With my window having already been rolled all the way down in order to get the full range of motion needed to obtain the most accurate aim, all I had to do was sit and wait for my short lived life of freedom on the road to come to an end.  I watched in my mirror as two state troopers got out of their car and walked up to the bed of my truck, one on my side and one on the other.  I heard the officer closest to me say, "We can see you hiding. Get up."  Confused at this order, I turned around to se Andrew and Chris, not so cleverly trying to hide under a blanket.  Talk about looking guilty.  Then Aaron, also confused, started to get out of the passenger side.  Before he even had one leg fully out of the truck, the officer on his side reached for his gun and shouted at him to get back in the car.  Hey, what can I say, we were new to this life of crime.

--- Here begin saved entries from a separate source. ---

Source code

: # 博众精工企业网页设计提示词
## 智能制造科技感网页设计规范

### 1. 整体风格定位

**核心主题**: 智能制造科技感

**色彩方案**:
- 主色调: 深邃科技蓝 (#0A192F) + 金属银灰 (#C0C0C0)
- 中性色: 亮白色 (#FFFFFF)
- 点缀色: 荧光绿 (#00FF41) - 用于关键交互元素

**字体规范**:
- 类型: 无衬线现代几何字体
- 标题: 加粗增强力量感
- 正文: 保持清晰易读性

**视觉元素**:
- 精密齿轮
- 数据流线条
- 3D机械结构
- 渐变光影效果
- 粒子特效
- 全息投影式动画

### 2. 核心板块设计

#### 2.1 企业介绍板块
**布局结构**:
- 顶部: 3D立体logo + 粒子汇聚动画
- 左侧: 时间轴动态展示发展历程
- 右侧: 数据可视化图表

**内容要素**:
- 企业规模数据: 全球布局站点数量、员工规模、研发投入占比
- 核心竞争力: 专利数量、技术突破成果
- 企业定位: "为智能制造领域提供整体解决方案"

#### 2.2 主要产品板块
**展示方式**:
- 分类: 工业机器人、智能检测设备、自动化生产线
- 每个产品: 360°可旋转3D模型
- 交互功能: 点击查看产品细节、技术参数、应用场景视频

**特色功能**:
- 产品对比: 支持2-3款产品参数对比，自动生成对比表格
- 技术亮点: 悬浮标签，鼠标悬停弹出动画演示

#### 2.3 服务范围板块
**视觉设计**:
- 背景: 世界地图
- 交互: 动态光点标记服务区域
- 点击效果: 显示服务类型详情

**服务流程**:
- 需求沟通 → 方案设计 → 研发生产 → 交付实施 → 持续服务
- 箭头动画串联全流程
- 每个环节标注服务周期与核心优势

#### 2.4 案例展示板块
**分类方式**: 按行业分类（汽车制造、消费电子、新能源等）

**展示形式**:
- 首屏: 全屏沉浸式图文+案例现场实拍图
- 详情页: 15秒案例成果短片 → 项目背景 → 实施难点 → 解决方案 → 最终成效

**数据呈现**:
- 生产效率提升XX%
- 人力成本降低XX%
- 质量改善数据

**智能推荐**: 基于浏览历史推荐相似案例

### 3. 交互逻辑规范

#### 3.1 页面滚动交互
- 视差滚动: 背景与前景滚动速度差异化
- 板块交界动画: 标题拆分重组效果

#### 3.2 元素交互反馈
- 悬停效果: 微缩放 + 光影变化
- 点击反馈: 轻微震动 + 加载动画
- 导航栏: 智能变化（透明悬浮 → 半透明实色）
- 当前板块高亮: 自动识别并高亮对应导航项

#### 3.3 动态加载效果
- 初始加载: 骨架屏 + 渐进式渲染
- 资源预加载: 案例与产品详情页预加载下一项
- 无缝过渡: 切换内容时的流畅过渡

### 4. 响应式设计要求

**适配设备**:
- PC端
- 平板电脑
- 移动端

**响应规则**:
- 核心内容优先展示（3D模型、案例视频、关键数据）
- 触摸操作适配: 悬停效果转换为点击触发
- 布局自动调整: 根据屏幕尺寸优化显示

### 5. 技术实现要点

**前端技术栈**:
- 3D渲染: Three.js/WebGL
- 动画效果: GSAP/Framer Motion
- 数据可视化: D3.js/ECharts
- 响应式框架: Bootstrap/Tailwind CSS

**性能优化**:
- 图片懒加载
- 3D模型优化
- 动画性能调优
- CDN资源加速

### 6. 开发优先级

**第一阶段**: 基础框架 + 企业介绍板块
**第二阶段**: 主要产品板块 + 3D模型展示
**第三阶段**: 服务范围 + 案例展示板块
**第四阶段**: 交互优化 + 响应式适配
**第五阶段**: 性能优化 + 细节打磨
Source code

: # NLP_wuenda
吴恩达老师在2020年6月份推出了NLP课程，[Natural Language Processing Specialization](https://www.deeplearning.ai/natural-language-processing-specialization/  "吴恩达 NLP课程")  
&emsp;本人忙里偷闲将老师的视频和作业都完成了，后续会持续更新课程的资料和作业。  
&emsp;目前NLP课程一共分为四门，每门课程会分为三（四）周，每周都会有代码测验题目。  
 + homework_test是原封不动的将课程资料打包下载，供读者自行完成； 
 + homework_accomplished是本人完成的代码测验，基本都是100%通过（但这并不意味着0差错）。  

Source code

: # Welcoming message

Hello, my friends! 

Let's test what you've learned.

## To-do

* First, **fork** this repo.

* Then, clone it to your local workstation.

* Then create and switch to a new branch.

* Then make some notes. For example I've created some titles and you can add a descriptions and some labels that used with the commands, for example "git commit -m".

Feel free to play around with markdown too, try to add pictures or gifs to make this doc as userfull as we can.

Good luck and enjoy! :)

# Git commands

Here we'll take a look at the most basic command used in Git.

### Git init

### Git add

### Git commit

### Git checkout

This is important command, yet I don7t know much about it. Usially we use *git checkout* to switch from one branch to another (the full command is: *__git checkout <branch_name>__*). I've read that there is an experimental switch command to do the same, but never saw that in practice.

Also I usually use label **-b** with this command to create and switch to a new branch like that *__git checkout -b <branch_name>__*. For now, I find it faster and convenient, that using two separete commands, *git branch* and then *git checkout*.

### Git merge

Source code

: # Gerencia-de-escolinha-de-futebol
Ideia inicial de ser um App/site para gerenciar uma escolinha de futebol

Then the officer came up to my window. Surprisingly, his tone wasn't as stern as I thought it would be.  He simply looked down at me and asked if I knew anything about a piece of pizza that had splattered on his window.  So, being the good Christian boy that I was, I took a deep breath, looked him in the eye, and lied my face off.  I turned my head backwards toward his squad car and with a bewildered look on my face I said, "I have know idea".  I honestly don't remember his reply, I think my intense fear has something to do with my fuzzy recollection of this moment.  The next thing I know he made his way to my accomplices in the back.  At this point I was looking straight ahead.  I only listened to the conversation that was going on behind me.  I guess I was trying to pretend this wasn't happening.

I heard the same question come out of the troopers mouth. I felt a little more at ease hearing this being directed at someone else.  I just sat there frozen, waiting for  an ingenious response from my friends that would get us off scott free.  Unfortunately, Chris didn't provide an answer any better than mine.  "I don't know how that piece of pizza got on your car", was the best thing he could come up with as well. How could this get any worse you might ask?  Well, just as Chris finishes giving his "air-tight" alibi, the semi-truck that I hit pulls up behind the cop car.  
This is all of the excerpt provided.